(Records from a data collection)
◆ ◆ ◆

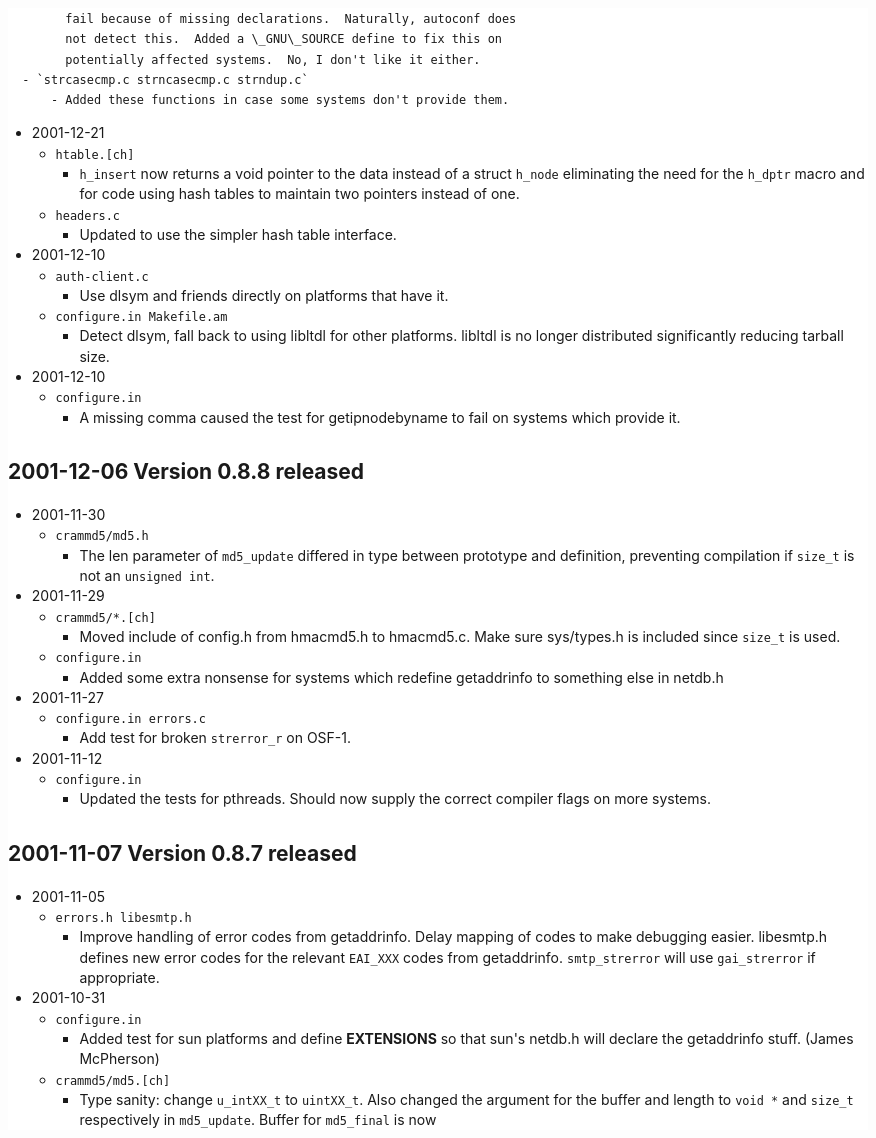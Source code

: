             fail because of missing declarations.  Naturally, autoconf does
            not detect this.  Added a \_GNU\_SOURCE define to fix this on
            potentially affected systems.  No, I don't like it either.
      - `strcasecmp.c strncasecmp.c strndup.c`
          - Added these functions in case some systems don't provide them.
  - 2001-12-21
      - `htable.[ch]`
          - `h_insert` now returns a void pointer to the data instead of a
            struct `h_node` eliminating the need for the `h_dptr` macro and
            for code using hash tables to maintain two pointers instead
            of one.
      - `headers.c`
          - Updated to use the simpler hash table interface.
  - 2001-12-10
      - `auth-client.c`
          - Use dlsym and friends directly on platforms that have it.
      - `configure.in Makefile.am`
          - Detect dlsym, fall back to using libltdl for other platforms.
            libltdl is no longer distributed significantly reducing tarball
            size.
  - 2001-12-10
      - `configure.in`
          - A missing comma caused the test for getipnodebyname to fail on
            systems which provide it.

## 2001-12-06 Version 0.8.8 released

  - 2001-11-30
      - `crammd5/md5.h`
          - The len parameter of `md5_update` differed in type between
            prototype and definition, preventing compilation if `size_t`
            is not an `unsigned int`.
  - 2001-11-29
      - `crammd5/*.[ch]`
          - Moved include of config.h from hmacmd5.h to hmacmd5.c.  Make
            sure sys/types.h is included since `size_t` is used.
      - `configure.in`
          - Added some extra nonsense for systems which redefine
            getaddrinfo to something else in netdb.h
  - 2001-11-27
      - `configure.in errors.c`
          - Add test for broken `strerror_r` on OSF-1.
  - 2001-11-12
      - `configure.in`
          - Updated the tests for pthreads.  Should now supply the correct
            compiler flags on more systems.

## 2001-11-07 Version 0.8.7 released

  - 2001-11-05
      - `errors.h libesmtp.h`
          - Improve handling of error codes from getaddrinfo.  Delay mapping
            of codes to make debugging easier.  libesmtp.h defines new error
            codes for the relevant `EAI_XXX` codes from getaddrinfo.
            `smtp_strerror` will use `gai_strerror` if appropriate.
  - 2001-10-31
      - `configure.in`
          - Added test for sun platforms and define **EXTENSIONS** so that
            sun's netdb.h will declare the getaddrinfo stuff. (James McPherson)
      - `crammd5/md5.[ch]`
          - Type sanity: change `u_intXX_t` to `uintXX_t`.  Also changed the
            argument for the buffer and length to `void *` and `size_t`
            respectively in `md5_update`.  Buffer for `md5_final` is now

◆ ◆ ◆

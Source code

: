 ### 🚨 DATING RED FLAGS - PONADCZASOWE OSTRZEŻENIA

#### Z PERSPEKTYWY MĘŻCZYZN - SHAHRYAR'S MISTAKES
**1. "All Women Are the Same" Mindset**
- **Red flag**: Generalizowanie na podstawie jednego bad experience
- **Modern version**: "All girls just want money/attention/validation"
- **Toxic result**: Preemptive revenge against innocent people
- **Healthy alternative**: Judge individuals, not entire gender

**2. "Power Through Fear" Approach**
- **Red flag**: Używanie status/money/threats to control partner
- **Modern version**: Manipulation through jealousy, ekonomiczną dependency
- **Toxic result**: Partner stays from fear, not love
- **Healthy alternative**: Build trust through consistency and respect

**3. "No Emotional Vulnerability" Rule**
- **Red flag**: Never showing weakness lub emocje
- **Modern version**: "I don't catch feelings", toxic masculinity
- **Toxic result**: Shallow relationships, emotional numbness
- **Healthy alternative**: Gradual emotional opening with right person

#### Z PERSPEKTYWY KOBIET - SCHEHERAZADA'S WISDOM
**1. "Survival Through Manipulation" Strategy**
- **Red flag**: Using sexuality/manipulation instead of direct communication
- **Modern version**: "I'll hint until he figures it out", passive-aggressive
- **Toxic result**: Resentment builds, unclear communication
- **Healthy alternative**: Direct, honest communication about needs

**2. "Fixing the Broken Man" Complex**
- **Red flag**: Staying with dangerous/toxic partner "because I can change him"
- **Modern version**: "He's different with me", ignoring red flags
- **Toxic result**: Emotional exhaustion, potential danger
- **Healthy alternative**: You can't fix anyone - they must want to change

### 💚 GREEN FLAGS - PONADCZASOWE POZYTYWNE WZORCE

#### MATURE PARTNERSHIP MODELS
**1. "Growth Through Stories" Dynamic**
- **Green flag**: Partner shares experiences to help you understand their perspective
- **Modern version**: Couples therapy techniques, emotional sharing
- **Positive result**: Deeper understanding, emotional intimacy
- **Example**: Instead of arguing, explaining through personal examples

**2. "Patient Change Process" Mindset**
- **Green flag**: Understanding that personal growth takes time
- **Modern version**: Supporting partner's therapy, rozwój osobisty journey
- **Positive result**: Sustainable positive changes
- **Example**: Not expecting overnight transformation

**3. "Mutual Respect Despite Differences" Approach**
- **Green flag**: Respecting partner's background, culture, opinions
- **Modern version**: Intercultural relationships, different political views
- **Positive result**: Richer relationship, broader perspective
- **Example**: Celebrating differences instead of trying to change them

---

◆ ◆ ◆

EXERCISE GOAL:
Count the lines in the preceding entries that contain the string "libltdl", and state only the resulting number.

SOLUTION:
2